● EXERCISE:
An exact copy of each line below is needed, with no images in it.

● DATA RECORDS:

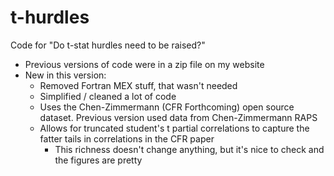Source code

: # t-hurdles
Code for "Do t-stat hurdles need to be raised?"

- Previous versions of code were in a zip file on my website
- New in this version:
  - Removed Fortran MEX stuff, that wasn't needed
  - Simplified / cleaned a lot of code
  - Uses the Chen-Zimmermann (CFR Forthcoming) open source dataset.  Previous version used data from Chen-Zimmermann RAPS
  - Allows for truncated student's t partial correlations to capture the fatter tails in correlations in the CFR paper
    - This richness doesn't change anything, but it's nice to check and the figures are pretty

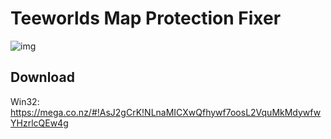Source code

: Teeworlds Map Protection Fixer
==============================  
  
![img](http://37.221.194.71/img/amp.png)  


Download
--------  
Win32: https://mega.co.nz/#!AsJ2gCrK!NLnaMICXwQfhywf7oosL2VquMkMdywfwYHzrlcQEw4g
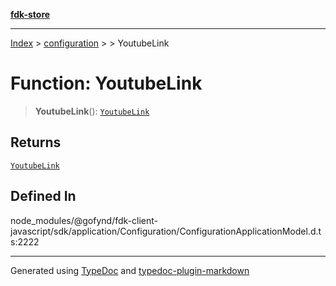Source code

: [**fdk-store**](../../../README.md)
***

[Index](../../../API.md) > [configuration](../../README.md) > [<internal>](../README.md) > YoutubeLink

# Function: YoutubeLink

> **YoutubeLink**(): [`YoutubeLink`](../type-aliases/type-alias.YoutubeLink.md)

## Returns

[`YoutubeLink`](../type-aliases/type-alias.YoutubeLink.md)

## Defined In

node\_modules/@gofynd/fdk-client-javascript/sdk/application/Configuration/ConfigurationApplicationModel.d.ts:2222

***
Generated using [TypeDoc](https://typedoc.org/) and [typedoc-plugin-markdown](https://www.npmjs.com/package/typedoc-plugin-markdown)
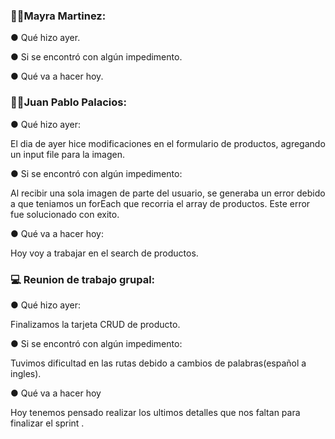 <h3>👩‍💻Mayra Martinez:</h3>

<p>● Qué hizo ayer.</p>

<p>● Si se encontró con algún impedimento.</p>

<p>● Qué va a hacer hoy.</p>

<h3>👨‍💻Juan Pablo Palacios:</h3>

<p>● Qué hizo ayer:</p>
    El dia de ayer hice modificaciones en el formulario de productos, agregando un input file para la imagen.

<p>● Si se encontró con algún impedimento:</p>
    Al recibir una sola imagen de parte del usuario, se generaba un error debido a que teniamos un forEach que recorria el array de productos. Este error fue solucionado con exito.

<p>● Qué va a hacer hoy:</p>
    Hoy voy a trabajar en el search de productos.

<h3>💻 Reunion de trabajo grupal:</h3>

<p>● Qué hizo ayer:</p>
    Finalizamos la tarjeta CRUD de producto.

<p>● Si se encontró con algún impedimento:</p>
    Tuvimos dificultad en las rutas debido a cambios de palabras(español a ingles).

<p>● Qué va a hacer hoy</p>
    Hoy tenemos pensado realizar los ultimos detalles que nos faltan para finalizar el sprint .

● SOLUTION:
Source code

: # t-hurdles
Code for "Do t-stat hurdles need to be raised?"

- Previous versions of code were in a zip file on my website
- New in this version:
  - Removed Fortran MEX stuff, that wasn't needed
  - Simplified / cleaned a lot of code
  - Uses the Chen-Zimmermann (CFR Forthcoming) open source dataset.  Previous version used data from Chen-Zimmermann RAPS
  - Allows for truncated student's t partial correlations to capture the fatter tails in correlations in the CFR paper
    - This richness doesn't change anything, but it's nice to check and the figures are pretty

Source code

: Teeworlds Map Protection Fixer
==============================  
  
![img](http://37.221.194.71/img/amp.png)  


Download
--------  
Win32: https://mega.co.nz/#!AsJ2gCrK!NLnaMICXwQfhywf7oosL2VquMkMdywfwYHzrlcQEw4g
Source code

: [**fdk-store**](../../../README.md)
***

[Index](../../../API.md) > [configuration](../../README.md) > [<internal>](../README.md) > YoutubeLink

# Function: YoutubeLink

> **YoutubeLink**(): [`YoutubeLink`](../type-aliases/type-alias.YoutubeLink.md)

## Returns

[`YoutubeLink`](../type-aliases/type-alias.YoutubeLink.md)

## Defined In

node\_modules/@gofynd/fdk-client-javascript/sdk/application/Configuration/ConfigurationApplicationModel.d.ts:2222

***
Generated using [TypeDoc](https://typedoc.org/) and [typedoc-plugin-markdown](https://www.npmjs.com/package/typedoc-plugin-markdown)
 <h3>👩‍💻Mayra Martinez:</h3>

<p>● Qué hizo ayer.</p>

<p>● Si se encontró con algún impedimento.</p>

<p>● Qué va a hacer hoy.</p>

<h3>👨‍💻Juan Pablo Palacios:</h3>

<p>● Qué hizo ayer:</p>
    El dia de ayer hice modificaciones en el formulario de productos, agregando un input file para la imagen.

<p>● Si se encontró con algún impedimento:</p>
    Al recibir una sola imagen de parte del usuario, se generaba un error debido a que teniamos un forEach que recorria el array de productos. Este error fue solucionado con exito.

<p>● Qué va a hacer hoy:</p>
    Hoy voy a trabajar en el search de productos.

<h3>💻 Reunion de trabajo grupal:</h3>

<p>● Qué hizo ayer:</p>
    Finalizamos la tarjeta CRUD de producto.

<p>● Si se encontró con algún impedimento:</p>
    Tuvimos dificultad en las rutas debido a cambios de palabras(español a ingles).

<p>● Qué va a hacer hoy</p>
    Hoy tenemos pensado realizar los ultimos detalles que nos faltan para finalizar el sprint .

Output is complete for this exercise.